There was not only grief in the Castlewood House, but there was disunion. "I cannot tell how it came," said Harry, as he brought the story to an end, which we have narrated in the last two numbers, and which he confided to his new-found English relative, Madame de Bernstein; "but since that fatal day of July, last year, and my return home, my mother never has been the same woman. She seemed to love none of us as she used. She was for ever praising George, and yet she did not seem as if she liked him much when he was with us. She hath plunged, more deeply than ever, into her books of devotion, out of which she only manages to extract grief and sadness, as I think. Such a gloom has fallen over our wretched Virginian house of Castlewood, that we all grew ill, and pale as ghosts, who inhabited it. Mountain told me, madam, that, for nights, my mother would not close her eyes.
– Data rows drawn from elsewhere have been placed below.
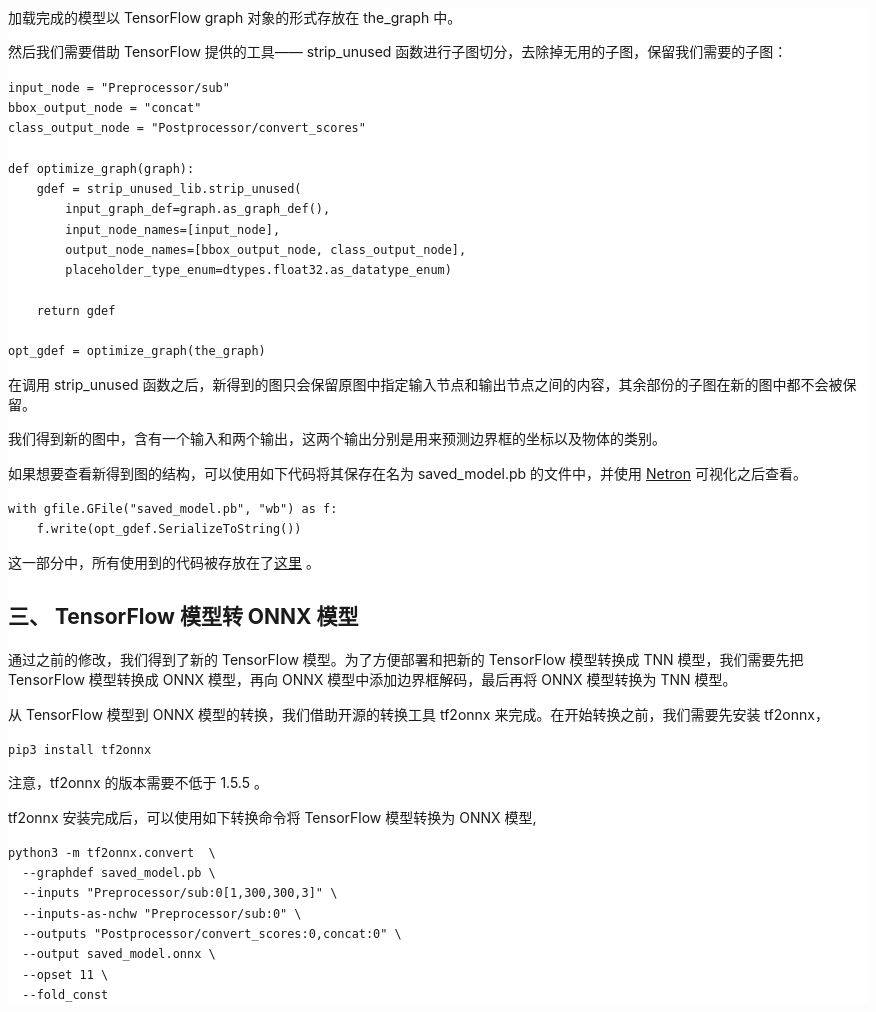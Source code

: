 加载完成的模型以 TensorFlow graph 对象的形式存放在 the_graph 中。

然后我们需要借助 TensorFlow 提供的工具—— strip_unused 函数进行子图切分，去除掉无用的子图，保留我们需要的子图：

``` python3
input_node = "Preprocessor/sub"
bbox_output_node = "concat"
class_output_node = "Postprocessor/convert_scores"

def optimize_graph(graph):
    gdef = strip_unused_lib.strip_unused(
        input_graph_def=graph.as_graph_def(),
        input_node_names=[input_node],
        output_node_names=[bbox_output_node, class_output_node],
        placeholder_type_enum=dtypes.float32.as_datatype_enum)

    return gdef

opt_gdef = optimize_graph(the_graph)
```

在调用 strip_unused 函数之后，新得到的图只会保留原图中指定输入节点和输出节点之间的内容，其余部份的子图在新的图中都不会被保留。

我们得到新的图中，含有一个输入和两个输出，这两个输出分别是用来预测边界框的坐标以及物体的类别。

如果想要查看新得到图的结构，可以使用如下代码将其保存在名为 saved_model.pb 的文件中，并使用 [Netron](https://github.com/lutzroeder/netron) 可视化之后查看。

``` python3
with gfile.GFile("saved_model.pb", "wb") as f:
    f.write(opt_gdef.SerializeToString())
```

这一部分中，所有使用到的代码被存放在了[这里](../code/part2_clean_tensorflow_model.py) 。


## 三、 TensorFlow 模型转 ONNX 模型

通过之前的修改，我们得到了新的 TensorFlow 模型。为了方便部署和把新的 TensorFlow 模型转换成 TNN 模型，我们需要先把 TensorFlow 模型转换成 ONNX 模型，再向 ONNX 模型中添加边界框解码，最后再将 ONNX 模型转换为 TNN 模型。

从 TensorFlow 模型到 ONNX 模型的转换，我们借助开源的转换工具 tf2onnx 来完成。在开始转换之前，我们需要先安装 tf2onnx，

``` shell
pip3 install tf2onnx
```

注意，tf2onnx 的版本需要不低于 1.5.5 。

tf2onnx 安装完成后，可以使用如下转换命令将 TensorFlow 模型转换为 ONNX 模型,

``` shell
python3 -m tf2onnx.convert  \
  --graphdef saved_model.pb \
  --inputs "Preprocessor/sub:0[1,300,300,3]" \
  --inputs-as-nchw "Preprocessor/sub:0" \
  --outputs "Postprocessor/convert_scores:0,concat:0" \
  --output saved_model.onnx \
  --opset 11 \
  --fold_const
```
I have had her at my bedside, looking so ghastly, that I have started from my own sleep, fancying a ghost before me. By one means or other she has wrought herself into a state of excitement which if not delirium, is akin to it. I was again and again struck down by the fever, and all the Jesuits' bark in America could not cure me. We have a tobacco-house and some land about the new town of Richmond, in our province, and went thither, as Williamsburg is no wholesomer than our own place; and there I mended a little, but still did not get quite well, and the physicians strongly counselled a sea-voyage. My mother, at one time, had thoughts of coming with me, but—" (and here the lad blushed and hung his head down) "—we did not agree very well, though I know we loved each other very heartily, and 'twas determined that I should see the world for myself. So I took passage in our ship from the James River, and was landed at Bristol. And 'twas only on the 9th of July, this year, at sea, as had been agreed between me and Madam Esmond, that I put mourning on for my dear brother."
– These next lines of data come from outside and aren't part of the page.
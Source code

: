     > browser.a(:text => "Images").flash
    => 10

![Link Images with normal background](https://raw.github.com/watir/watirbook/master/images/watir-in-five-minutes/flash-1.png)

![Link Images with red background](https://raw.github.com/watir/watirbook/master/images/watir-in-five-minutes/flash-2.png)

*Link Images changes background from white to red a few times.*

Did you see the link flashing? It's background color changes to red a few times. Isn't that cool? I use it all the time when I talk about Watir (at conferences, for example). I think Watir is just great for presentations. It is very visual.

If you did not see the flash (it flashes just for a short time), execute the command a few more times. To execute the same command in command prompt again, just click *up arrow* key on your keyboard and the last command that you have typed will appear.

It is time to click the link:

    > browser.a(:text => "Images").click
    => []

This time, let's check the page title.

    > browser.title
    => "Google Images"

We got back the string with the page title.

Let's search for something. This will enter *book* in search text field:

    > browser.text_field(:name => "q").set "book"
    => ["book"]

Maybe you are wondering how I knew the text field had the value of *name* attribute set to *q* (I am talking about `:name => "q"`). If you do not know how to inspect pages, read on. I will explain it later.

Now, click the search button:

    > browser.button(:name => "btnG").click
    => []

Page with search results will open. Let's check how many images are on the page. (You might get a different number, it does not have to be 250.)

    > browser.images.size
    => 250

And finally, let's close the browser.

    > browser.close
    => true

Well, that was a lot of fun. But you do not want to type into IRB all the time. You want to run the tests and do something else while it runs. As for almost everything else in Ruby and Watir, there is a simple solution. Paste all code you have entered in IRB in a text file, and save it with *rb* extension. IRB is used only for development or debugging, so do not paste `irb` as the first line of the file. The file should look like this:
So that little Mistress of the Virginian Castlewood, for whom, I am sure, we have all the greatest respect, had the knack of rendering the people round about her uncomfortable; quarrelled with those she loved best, and exercised over them her wayward jealousies and imperious humours, until they were not sorry to leave her. Here was money enough, friends enough, a good position, and the respect of the world; a house stored with all manner of plenty, and good things, and poor Harry Warrington was glad to leave them all behind him. Happy! Who is happy? What good in a stalled ox for dinner every day, and no content therewith? Is it best to be loved and plagued by those you love, or to have an easy, comfortable indifference at home; to follow your fancies, live there unmolested, and die without causing any painful regrets or tears?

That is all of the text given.